### Work to complete
For the listing underneath, give the count of lines containing the string "Object" and nothing further.

### Material shown
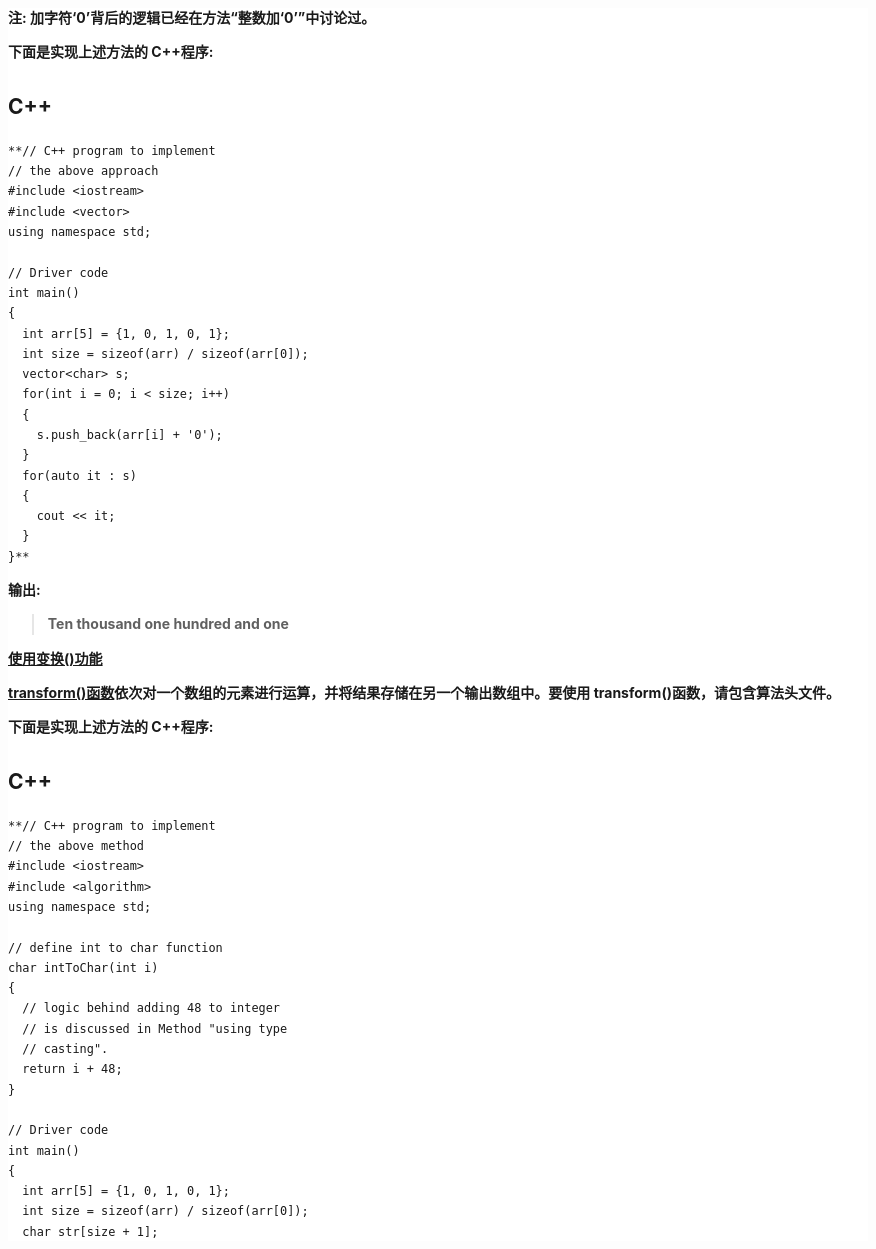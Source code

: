 ******注:**
加**字符‘0’**背后的逻辑已经在方法“整数加‘0’”中讨论过。****

****下面是实现上述方法的 C++程序:****

## ****C++****

```
**// C++ program to implement 
// the above approach
#include <iostream>
#include <vector>
using namespace std;

// Driver code
int main() 
{
  int arr[5] = {1, 0, 1, 0, 1};
  int size = sizeof(arr) / sizeof(arr[0]);
  vector<char> s;
  for(int i = 0; i < size; i++) 
  {
    s.push_back(arr[i] + '0');
  }
  for(auto it : s) 
  {
    cout << it;
  }
}**
```

******输出:******

> ****Ten thousand one hundred and one****

******<u>使用变换()功能</u>******

****[transform()函数](https://www.geeksforgeeks.org/transform-c-stl-perform-operation-elements/)依次对一个数组的元素进行运算，并将结果存储在另一个输出数组中。要使用 transform()函数，请包含算法头文件。****

****下面是实现上述方法的 C++程序:****

## ****C++****

```
**// C++ program to implement
// the above method
#include <iostream>
#include <algorithm>
using namespace std;

// define int to char function
char intToChar(int i) 
{
  // logic behind adding 48 to integer 
  // is discussed in Method "using type
  // casting".
  return i + 48;
}

// Driver code
int main() 
{
  int arr[5] = {1, 0, 1, 0, 1};
  int size = sizeof(arr) / sizeof(arr[0]);
  char str[size + 1]; 
```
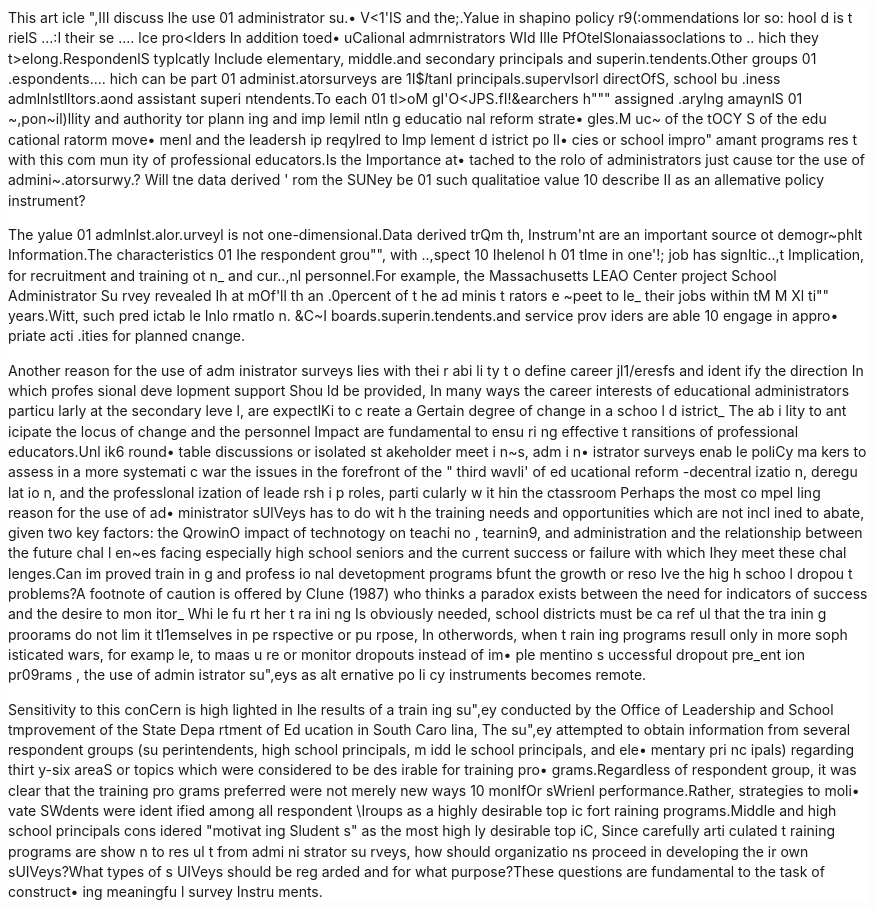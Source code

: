This art icle ",III discuss lhe use 01 administrator su.• V<1'IS and the;.Yalue in shapino policy r9(:ommendations lor so: hooI d is t rielS ...:I their se .... lce pro<lders In addition toed• uCalional admrnistrators WId Ille PfOtelSlonaiassoclations to .. hich they t>elong.RespondenlS typlcatly Include elementary, middle.and secondary principals and superin.tendents.Other groups 01 .espondents.... hich can be part 01 administ.atorsurveys are 1I$$I$tanl principals.supervlsorl directOfS, school bu .iness admlnlstlltors.aond assistant superi ntendents.To each 01 tl>oM gI'O<JPS.fI!&earchers h""" assigned .arylng amaynlS 01 ~,pon~il)llity and authority tor plann ing and imp lemil ntln g educatio nal reform strate• gles.M uc~ of the tOCY S of the edu cational ratorm move• menl and the leadersh ip reqylred to Imp lement d istrict po ll• cies or school impro" amant programs res t with this com mun ity of professional educators.Is the Importance at• tached to the rolo of administrators just cause tor the use of admini~\.atorsurwy.? Will tne data derived ' rom the SUNey be 01 such qualitatioe value 10 describe II as an allemative policy instrument?

The yalue 01 admlnlst.alor.urveyl is not one-dimensional.Data derived trQm th, Instrum'nt are an important source ot demogr~phlt Information.The characteristics 01 Ihe respondent grou"", with ..,spect 10 Ihelenol h 01 tIme in one'!; job has signltic..,t Implication, for recruitment and training ot n_ and cur..,nl personnel.For example, the Massachusetts LEAO Center project School Administrator Su rvey revealed Ih at mOf'll th an .0percent of t he ad minis t rators e ~peet to le_ their jobs within tM M Xl ti"" years.Witt, such pred ictab le Inlo rmatlo n. &C~I boards.superin.tendents.and service prov iders are able 10 engage in appro• priate acti .ities for planned cnange.

Another reason for the use of adm inistrator surveys lies with thei r abi li ty t o define career jl1/eresfs and ident ify the direction In which profes sional deve lopment support Shou ld be provided, In many ways the career interests of educational administrators particu larly at the secondary leve l, are expectlKi to c reate a Gertain degree of change in a schoo l d istrict_ The ab i lity to ant icipate the locus of change and the personnel Impact are fundamental to ensu ri ng effective t ransitions of professional educators.Unl ik6 round• table discussions or isolated st akeholder meet i n~s, adm i n• istrator surveys enab le poliCy ma kers to assess in a more systemati c war the issues in the forefront of the " third wavli' of ed ucational reform -decentral izatio n, deregu lat io n, and the professlonal ization of leade rsh i p roles, parti cularly w it hin the ctassroom Perhaps the most co mpel ling reason for the use of ad• ministrator sUlVeys has to do wit h the training needs and opportunities which are not incl ined to abate, given two key factors: the QrowinO impact of technotogy on teachi no , tearnin9, and administration and the relationship between the future chal l en~es facing especially high school seniors and the current success or failure with which Ihey meet these chal lenges.Can im proved train in g and profess io nal devetopment programs bfunt the growth or reso lve the hig h schoo l dropou t problems?A footnote of caution is offered by Clune (1987) who thinks a paradox exists between the need for indicators of success and the desire to mon itor_ Whi le fu rt her t ra ini ng Is obviously needed, school districts must be ca ref ul that the tra inin g proorams do not lim it tl1emselves in pe rspective or pu rpose, In otherwords, when t rain ing programs resull only in more soph isticated wars, for examp le, to maas u re or monitor dropouts instead of im• ple mentino s uccessful dropout pre_ent ion pr09rams , the use of admin istrator su",eys as alt ernative po li cy instruments becomes remote.

Sensitivity to this conCern is high lighted in Ihe results of a train ing su",ey conducted by the Office of Leadership and School tmprovement of the State Depa rtment of Ed ucation in South Caro lina, The su",ey attempted to obtain information from several respondent groups (su perintendents, high school principals, m idd le school principals, and ele• mentary pri nc ipals) regarding thirt y-six areaS or topics which were considered to be des irable for training pro• grams.Regardless of respondent group, it was clear that the training pro grams preferred were not merely new ways 10 monlfOr sWrienl performance.Rather, strategies to moli• vate SWdents were ident ified among all respondent \Iroups as a highly desirable top ic fort raining programs.Middle and high school principals cons idered "motivat ing Sludent s" as the most high ly desirable top iC, Since carefully arti culated t raining programs are show n to res ul t from admi ni strator su rveys, how should organizatio ns proceed in developing the ir own sUIVeys?What types of s UIVeys should be reg arded and for what purpose?These questions are fundamental to the task of construct• ing meaningfu l survey Instru ments.
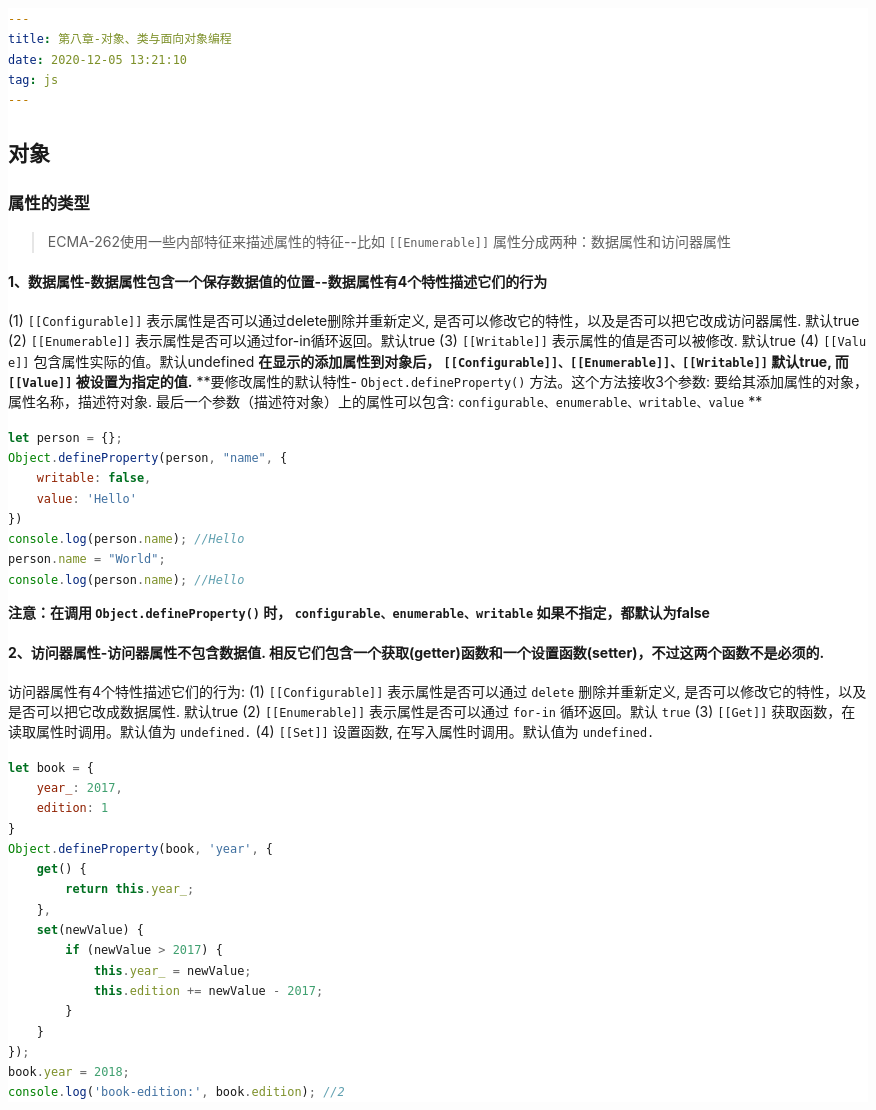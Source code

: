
 ```yaml
---
title: 第八章-对象、类与面向对象编程
date: 2020-12-05 13:21:10
tag: js
---
```


## 对象

### 属性的类型

> ECMA-262使用一些内部特征来描述属性的特征--比如 `[[Enumerable]]` 属性分成两种：数据属性和访问器属性

#### 1、数据属性-数据属性包含一个保存数据值的位置--数据属性有4个特性描述它们的行为

(1) `[[Configurable]]` 表示属性是否可以通过delete删除并重新定义, 是否可以修改它的特性，以及是否可以把它改成访问器属性. 默认true
(2) `[[Enumerable]]` 表示属性是否可以通过for-in循环返回。默认true
(3) `[[Writable]]` 表示属性的值是否可以被修改. 默认true
(4) `[[Value]]` 包含属性实际的值。默认undefined
**在显示的添加属性到对象后， `[[Configurable]]、[[Enumerable]]、[[Writable]]` 默认true, 而 `[[Value]]` 被设置为指定的值.**
**要修改属性的默认特性- `Object.defineProperty()` 方法。这个方法接收3个参数: 要给其添加属性的对象，属性名称，描述符对象. 最后一个参数（描述符对象）上的属性可以包含: `configurable、enumerable、writable、value` **

``` js
let person = {};
Object.defineProperty(person, "name", {
    writable: false,
    value: 'Hello'
})
console.log(person.name); //Hello
person.name = "World";
console.log(person.name); //Hello
```

**注意：在调用 `Object.defineProperty()` 时， `configurable、enumerable、writable` 如果不指定，都默认为false**

#### 2、访问器属性-访问器属性不包含数据值. 相反它们包含一个获取(getter)函数和一个设置函数(setter)，不过这两个函数不是必须的.

访问器属性有4个特性描述它们的行为:
(1) `[[Configurable]]` 表示属性是否可以通过 `delete` 删除并重新定义, 是否可以修改它的特性，以及是否可以把它改成数据属性. 默认true
(2) `[[Enumerable]]` 表示属性是否可以通过 `for-in` 循环返回。默认 `true`
(3) `[[Get]]` 获取函数，在读取属性时调用。默认值为 `undefined.`
(4) `[[Set]]` 设置函数, 在写入属性时调用。默认值为 `undefined.`

``` js
let book = {
    year_: 2017,
    edition: 1
}
Object.defineProperty(book, 'year', {
    get() {
        return this.year_;
    },
    set(newValue) {
        if (newValue > 2017) {
            this.year_ = newValue;
            this.edition += newValue - 2017;
        }
    }
});
book.year = 2018;
console.log('book-edition:', book.edition); //2
```
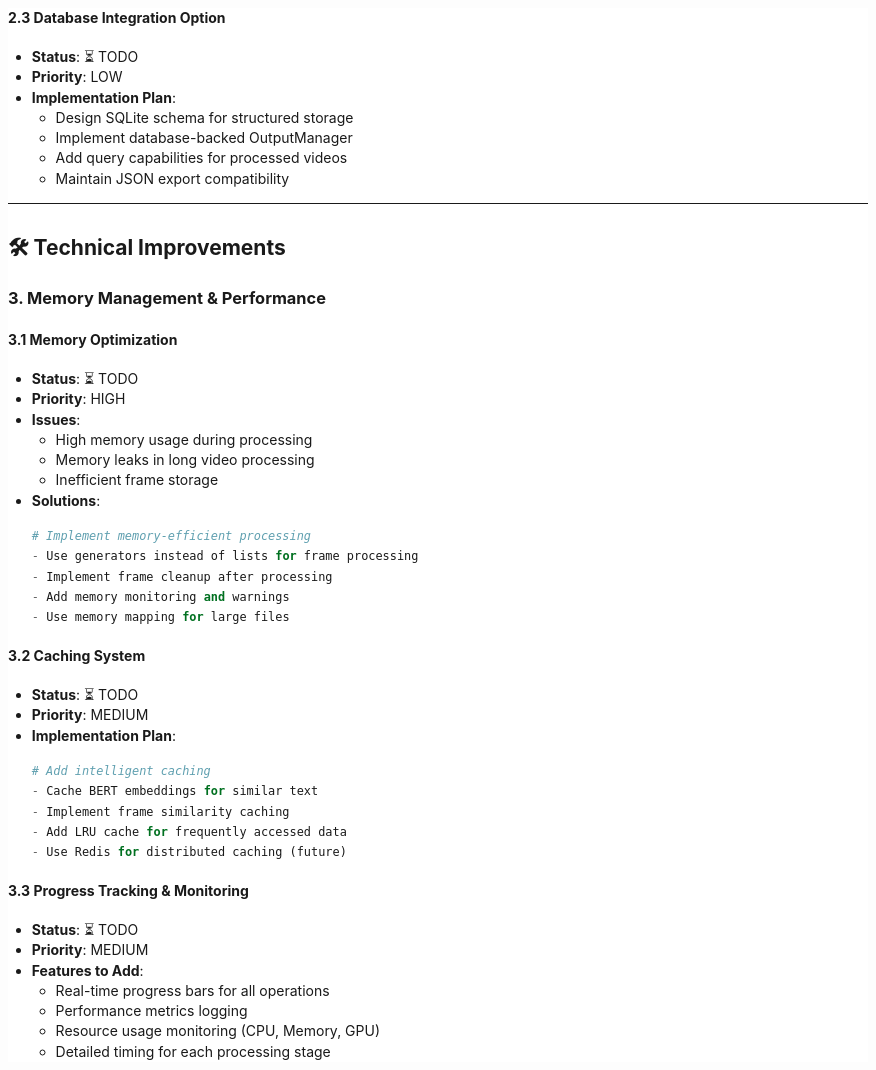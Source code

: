 #### **2.3 Database Integration Option**
- **Status**: ⏳ TODO
- **Priority**: LOW
- **Implementation Plan**:
  - Design SQLite schema for structured storage
  - Implement database-backed OutputManager
  - Add query capabilities for processed videos
  - Maintain JSON export compatibility

---

## 🛠️ **Technical Improvements**

### 3. **Memory Management & Performance**

#### **3.1 Memory Optimization**
- **Status**: ⏳ TODO
- **Priority**: HIGH
- **Issues**:
  - High memory usage during processing
  - Memory leaks in long video processing
  - Inefficient frame storage
- **Solutions**:
  ```python
  # Implement memory-efficient processing
  - Use generators instead of lists for frame processing
  - Implement frame cleanup after processing
  - Add memory monitoring and warnings
  - Use memory mapping for large files
  ```

#### **3.2 Caching System**
- **Status**: ⏳ TODO
- **Priority**: MEDIUM
- **Implementation Plan**:
  ```python
  # Add intelligent caching
  - Cache BERT embeddings for similar text
  - Implement frame similarity caching
  - Add LRU cache for frequently accessed data
  - Use Redis for distributed caching (future)
  ```

#### **3.3 Progress Tracking & Monitoring**
- **Status**: ⏳ TODO
- **Priority**: MEDIUM
- **Features to Add**:
  - Real-time progress bars for all operations
  - Performance metrics logging
  - Resource usage monitoring (CPU, Memory, GPU)
  - Detailed timing for each processing stage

### Written answer
4